==== Material provided ====

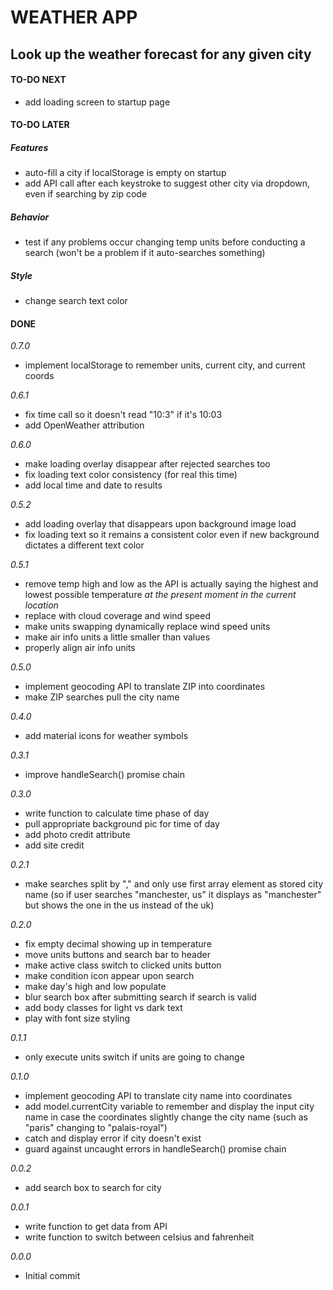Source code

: # WEATHER APP

## Look up the weather forecast for any given city

#### TO-DO NEXT

-   add loading screen to startup page

#### TO-DO LATER

##### Features

-   auto-fill a city if localStorage is empty on startup
-   add API call after each keystroke to suggest other city via dropdown, even if searching by zip code

##### Behavior

-   test if any problems occur changing temp units before conducting a search (won't be a problem if it auto-searches something)

##### Style

-   change search text color

#### DONE

_0.7.0_

-   implement localStorage to remember units, current city, and current coords

_0.6.1_

-   fix time call so it doesn't read "10:3" if it's 10:03
-   add OpenWeather attribution

_0.6.0_

-   make loading overlay disappear after rejected searches too
-   fix loading text color consistency (for real this time)
-   add local time and date to results

_0.5.2_

-   add loading overlay that disappears upon background image load
-   fix loading text so it remains a consistent color even if new background dictates a different text color

_0.5.1_

-   remove temp high and low as the API is actually saying the highest and lowest possible temperature _at the present moment in the current location_
-   replace with cloud coverage and wind speed
-   make units swapping dynamically replace wind speed units
-   make air info units a little smaller than values
-   properly align air info units

_0.5.0_

-   implement geocoding API to translate ZIP into coordinates
-   make ZIP searches pull the city name

_0.4.0_

-   add material icons for weather symbols

_0.3.1_

-   improve handleSearch() promise chain

_0.3.0_

-   write function to calculate time phase of day
-   pull appropriate background pic for time of day
-   add photo credit attribute
-   add site credit

_0.2.1_

-   make searches split by "," and only use first array element as stored city name (so if user searches "manchester, us" it displays as "manchester" but shows the one in the us instead of the uk)

_0.2.0_

-   fix empty decimal showing up in temperature
-   move units buttons and search bar to header
-   make active class switch to clicked units button
-   make condition icon appear upon search
-   make day's high and low populate
-   blur search box after submitting search if search is valid
-   add body classes for light vs dark text
-   play with font size styling

_0.1.1_

-   only execute units switch if units are going to change

_0.1.0_

-   implement geocoding API to translate city name into coordinates
-   add model.currentCity variable to remember and display the input city name in case the coordinates slightly change the city name (such as "paris" changing to "palais-royal")
-   catch and display error if city doesn't exist
-   guard against uncaught errors in handleSearch() promise chain

_0.0.2_

-   add search box to search for city

_0.0.1_

-   write function to get data from API
-   write function to switch between celsius and fahrenheit

_0.0.0_

-   Initial commit
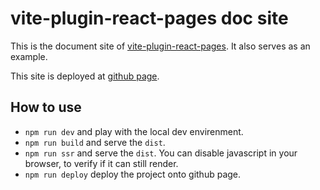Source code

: # vite-plugin-react-pages doc site

This is the document site of [vite-plugin-react-pages](https://github.com/vitejs/vite-plugin-react-pages). It also serves as an example.

This site is deployed at [github page](https://vitejs.github.io/vite-plugin-react-pages/).

## How to use

- `npm run dev` and play with the local dev envirenment.
- `npm run build` and serve the `dist`.
- `npm run ssr` and serve the `dist`. You can disable javascript in your browser, to verify if it can still render.
- `npm run deploy` deploy the project onto github page.
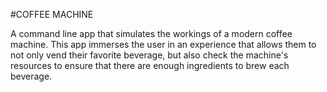 #COFFEE MACHINE

A command line app that simulates the workings of a modern coffee machine. 
This app immerses the user in an experience that allows them to not only vend their favorite beverage, but also check the machine's resources to ensure that there are enough ingredients to brew each beverage.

====

Work request> Pictures are to be excluded; everything else in the records must be reproduced exactly.

Exercise solution>
Source code

: # WEATHER APP

## Look up the weather forecast for any given city

#### TO-DO NEXT

-   add loading screen to startup page

#### TO-DO LATER

##### Features

-   auto-fill a city if localStorage is empty on startup
-   add API call after each keystroke to suggest other city via dropdown, even if searching by zip code

##### Behavior

-   test if any problems occur changing temp units before conducting a search (won't be a problem if it auto-searches something)

##### Style

-   change search text color

#### DONE

_0.7.0_

-   implement localStorage to remember units, current city, and current coords

_0.6.1_

-   fix time call so it doesn't read "10:3" if it's 10:03
-   add OpenWeather attribution

_0.6.0_

-   make loading overlay disappear after rejected searches too
-   fix loading text color consistency (for real this time)
-   add local time and date to results

_0.5.2_

-   add loading overlay that disappears upon background image load
-   fix loading text so it remains a consistent color even if new background dictates a different text color

_0.5.1_

-   remove temp high and low as the API is actually saying the highest and lowest possible temperature _at the present moment in the current location_
-   replace with cloud coverage and wind speed
-   make units swapping dynamically replace wind speed units
-   make air info units a little smaller than values
-   properly align air info units

_0.5.0_

-   implement geocoding API to translate ZIP into coordinates
-   make ZIP searches pull the city name

_0.4.0_

-   add material icons for weather symbols

_0.3.1_

-   improve handleSearch() promise chain

_0.3.0_

-   write function to calculate time phase of day
-   pull appropriate background pic for time of day
-   add photo credit attribute
-   add site credit

_0.2.1_

-   make searches split by "," and only use first array element as stored city name (so if user searches "manchester, us" it displays as "manchester" but shows the one in the us instead of the uk)

_0.2.0_

-   fix empty decimal showing up in temperature
-   move units buttons and search bar to header
-   make active class switch to clicked units button
-   make condition icon appear upon search
-   make day's high and low populate
-   blur search box after submitting search if search is valid
-   add body classes for light vs dark text
-   play with font size styling

_0.1.1_

-   only execute units switch if units are going to change

_0.1.0_

-   implement geocoding API to translate city name into coordinates
-   add model.currentCity variable to remember and display the input city name in case the coordinates slightly change the city name (such as "paris" changing to "palais-royal")
-   catch and display error if city doesn't exist
-   guard against uncaught errors in handleSearch() promise chain

_0.0.2_

-   add search box to search for city

_0.0.1_

-   write function to get data from API
-   write function to switch between celsius and fahrenheit

_0.0.0_

-   Initial commit
Source code

: # vite-plugin-react-pages doc site

This is the document site of [vite-plugin-react-pages](https://github.com/vitejs/vite-plugin-react-pages). It also serves as an example.

This site is deployed at [github page](https://vitejs.github.io/vite-plugin-react-pages/).

## How to use

- `npm run dev` and play with the local dev envirenment.
- `npm run build` and serve the `dist`.
- `npm run ssr` and serve the `dist`. You can disable javascript in your browser, to verify if it can still render.
- `npm run deploy` deploy the project onto github page.
 #COFFEE MACHINE

A command line app that simulates the workings of a modern coffee machine. 
This app immerses the user in an experience that allows them to not only vend their favorite beverage, but also check the machine's resources to ensure that there are enough ingredients to brew each beverage.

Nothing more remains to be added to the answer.